What the task asks: The answer should be a number alone: the count of lines in the listing below that include "need".

--------------------------------

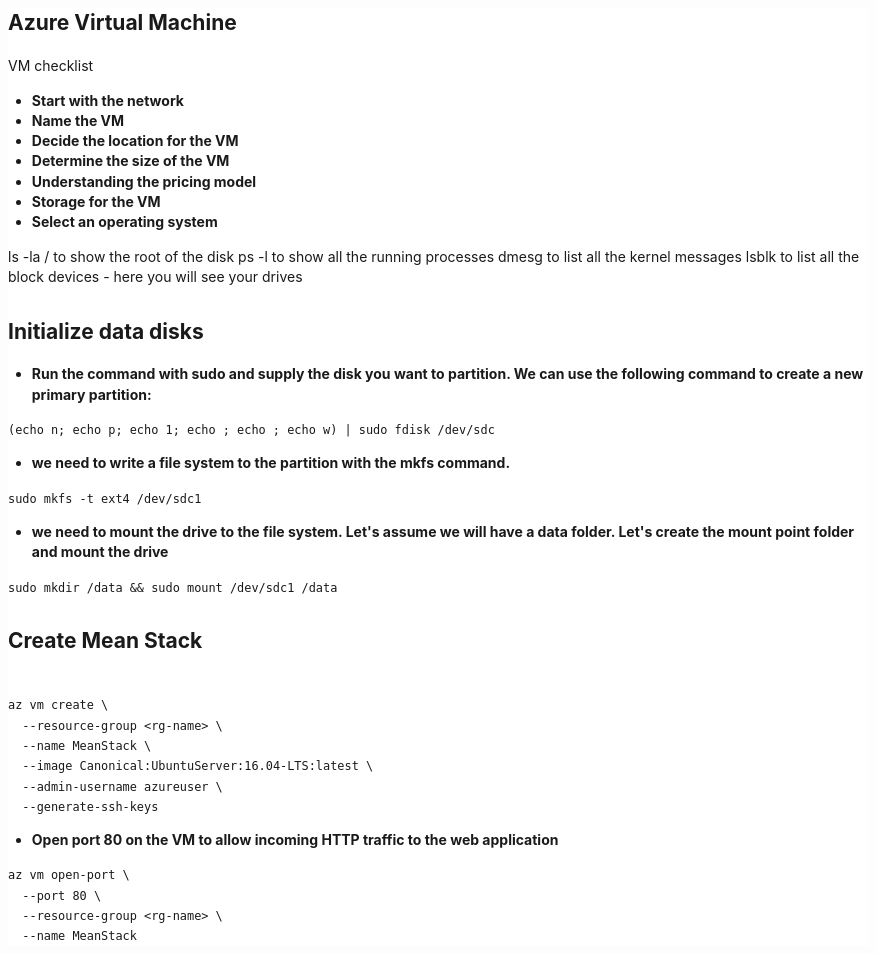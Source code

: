 ## Azure Virtual Machine

VM checklist

* **Start with the network**
* **Name the VM**
* **Decide the location for the VM**
* **Determine the size of the VM**
* **Understanding the pricing model**
* **Storage for the VM**
* **Select an operating system**



ls -la / to show the root of the disk
ps -l to show all the running processes
dmesg to list all the kernel messages
lsblk to list all the block devices - here you will see your drives

## Initialize data disks

* **Run the command with sudo and supply the disk you want to partition. We can use the following command to create a new primary partition:**
```
(echo n; echo p; echo 1; echo ; echo ; echo w) | sudo fdisk /dev/sdc
```
* **we need to write a file system to the partition with the mkfs command.**
```
sudo mkfs -t ext4 /dev/sdc1
```
* **we need to mount the drive to the file system. Let's assume we will have a data folder. Let's create the mount point folder and mount the drive**

```
sudo mkdir /data && sudo mount /dev/sdc1 /data
```

## Create Mean Stack 

```

az vm create \
  --resource-group <rg-name> \
  --name MeanStack \
  --image Canonical:UbuntuServer:16.04-LTS:latest \
  --admin-username azureuser \
  --generate-ssh-keys

```

* **Open port 80 on the VM to allow incoming HTTP traffic to the web application**

```
az vm open-port \
  --port 80 \
  --resource-group <rg-name> \
  --name MeanStack
```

--------------------------------

Answer to this task: 2